ACTIVITY -
Starting with the first line of the data below, copy each line up to and including the one containing "不说中文就不会被打了，为什么". Pictures stay out.

Plain-text document sources:
Content starts
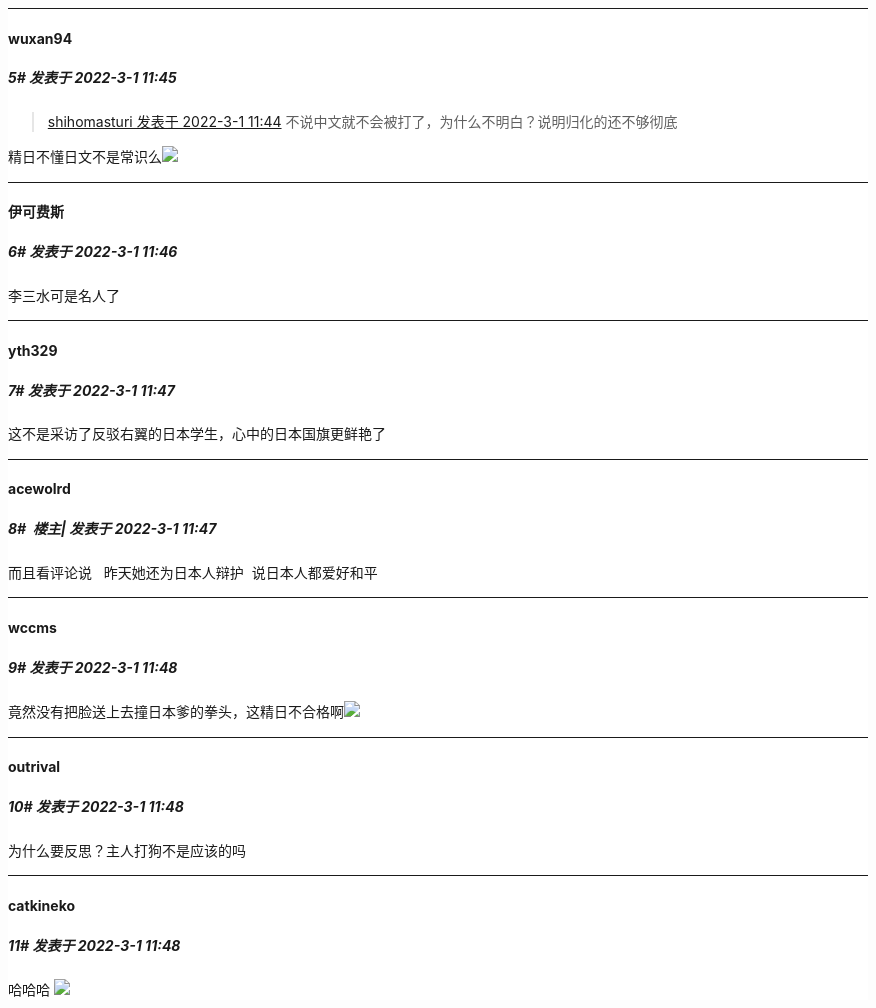 *****

####  wuxan94  
##### 5#       发表于 2022-3-1 11:45

<blockquote><a href="httphttps://bbs.saraba1st.com/2b/forum.php?mod=redirect&amp;goto=findpost&amp;pid=54874048&amp;ptid=2055292" target="_blank">shihomasturi 发表于 2022-3-1 11:44</a>
不说中文就不会被打了，为什么不明白？说明归化的还不够彻底</blockquote>
精日不懂日文不是常识么<img src="https://static.saraba1st.com/image/smiley/face2017/042.png" referrerpolicy="no-referrer">

*****

####  伊可费斯  
##### 6#       发表于 2022-3-1 11:46

李三水可是名人了

*****

####  yth329  
##### 7#       发表于 2022-3-1 11:47

这不是采访了反驳右翼的日本学生，心中的日本国旗更鲜艳了

*****

####  acewolrd  
##### 8#         楼主| 发表于 2022-3-1 11:47

而且看评论说   昨天她还为日本人辩护  说日本人都爱好和平

*****

####  wccms  
##### 9#       发表于 2022-3-1 11:48

竟然没有把脸送上去撞日本爹的拳头，这精日不合格啊<img src="https://static.saraba1st.com/image/smiley/face2017/049.png" referrerpolicy="no-referrer">

*****

####  outrival  
##### 10#       发表于 2022-3-1 11:48

为什么要反思？主人打狗不是应该的吗

*****

####  catkineko  
##### 11#       发表于 2022-3-1 11:48

哈哈哈 <img src="https://static.saraba1st.com/image/smiley/face2017/066.png" referrerpolicy="no-referrer">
Content ends
WRITTEN SOLUTION -
 *****

####  wuxan94  
##### 5#       发表于 2022-3-1 11:45

<blockquote><a href="httphttps://bbs.saraba1st.com/2b/forum.php?mod=redirect&amp;goto=findpost&amp;pid=54874048&amp;ptid=2055292" target="_blank">shihomasturi 发表于 2022-3-1 11:44</a>
不说中文就不会被打了，为什么不明白？说明归化的还不够彻底</blockquote>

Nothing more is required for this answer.